## Exercise objective
Line by line, copy out the data below exactly.

## Source information
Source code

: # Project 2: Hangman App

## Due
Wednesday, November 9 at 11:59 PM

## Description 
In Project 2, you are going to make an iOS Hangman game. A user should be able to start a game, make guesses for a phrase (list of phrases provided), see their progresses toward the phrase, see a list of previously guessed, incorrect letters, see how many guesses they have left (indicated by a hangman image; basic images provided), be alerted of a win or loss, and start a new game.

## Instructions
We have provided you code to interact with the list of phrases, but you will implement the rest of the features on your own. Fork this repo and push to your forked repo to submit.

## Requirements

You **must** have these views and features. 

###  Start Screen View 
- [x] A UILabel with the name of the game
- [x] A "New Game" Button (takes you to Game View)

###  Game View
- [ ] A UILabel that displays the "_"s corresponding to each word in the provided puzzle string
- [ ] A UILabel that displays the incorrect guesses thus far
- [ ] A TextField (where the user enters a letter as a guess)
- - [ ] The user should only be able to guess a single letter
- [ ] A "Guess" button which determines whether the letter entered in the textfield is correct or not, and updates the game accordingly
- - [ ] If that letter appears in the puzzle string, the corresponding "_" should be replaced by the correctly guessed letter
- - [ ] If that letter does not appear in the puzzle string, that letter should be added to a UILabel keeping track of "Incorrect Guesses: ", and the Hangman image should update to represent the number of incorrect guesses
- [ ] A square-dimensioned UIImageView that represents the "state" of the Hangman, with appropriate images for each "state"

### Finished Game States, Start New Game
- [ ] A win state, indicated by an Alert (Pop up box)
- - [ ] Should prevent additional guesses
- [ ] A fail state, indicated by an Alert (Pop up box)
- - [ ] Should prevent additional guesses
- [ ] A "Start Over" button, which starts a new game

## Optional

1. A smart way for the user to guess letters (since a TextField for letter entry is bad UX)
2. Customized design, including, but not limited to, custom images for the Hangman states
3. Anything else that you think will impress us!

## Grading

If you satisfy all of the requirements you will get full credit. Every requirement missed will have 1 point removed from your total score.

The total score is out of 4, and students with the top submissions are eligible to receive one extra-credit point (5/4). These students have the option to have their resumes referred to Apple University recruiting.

## Answer below
Source code

: # Project 2: Hangman App

## Due
Wednesday, November 9 at 11:59 PM

## Description 
In Project 2, you are going to make an iOS Hangman game. A user should be able to start a game, make guesses for a phrase (list of phrases provided), see their progresses toward the phrase, see a list of previously guessed, incorrect letters, see how many guesses they have left (indicated by a hangman image; basic images provided), be alerted of a win or loss, and start a new game.

## Instructions
We have provided you code to interact with the list of phrases, but you will implement the rest of the features on your own. Fork this repo and push to your forked repo to submit.

## Requirements

You **must** have these views and features. 

###  Start Screen View 
- [x] A UILabel with the name of the game
- [x] A "New Game" Button (takes you to Game View)

###  Game View
- [ ] A UILabel that displays the "_"s corresponding to each word in the provided puzzle string
- [ ] A UILabel that displays the incorrect guesses thus far
- [ ] A TextField (where the user enters a letter as a guess)
- - [ ] The user should only be able to guess a single letter
- [ ] A "Guess" button which determines whether the letter entered in the textfield is correct or not, and updates the game accordingly
- - [ ] If that letter appears in the puzzle string, the corresponding "_" should be replaced by the correctly guessed letter
- - [ ] If that letter does not appear in the puzzle string, that letter should be added to a UILabel keeping track of "Incorrect Guesses: ", and the Hangman image should update to represent the number of incorrect guesses
- [ ] A square-dimensioned UIImageView that represents the "state" of the Hangman, with appropriate images for each "state"

### Finished Game States, Start New Game
- [ ] A win state, indicated by an Alert (Pop up box)
- - [ ] Should prevent additional guesses
- [ ] A fail state, indicated by an Alert (Pop up box)
- - [ ] Should prevent additional guesses
- [ ] A "Start Over" button, which starts a new game

## Optional

1. A smart way for the user to guess letters (since a TextField for letter entry is bad UX)
2. Customized design, including, but not limited to, custom images for the Hangman states
3. Anything else that you think will impress us!

## Grading

If you satisfy all of the requirements you will get full credit. Every requirement missed will have 1 point removed from your total score.

The total score is out of 4, and students with the top submissions are eligible to receive one extra-credit point (5/4). These students have the option to have their resumes referred to Apple University recruiting.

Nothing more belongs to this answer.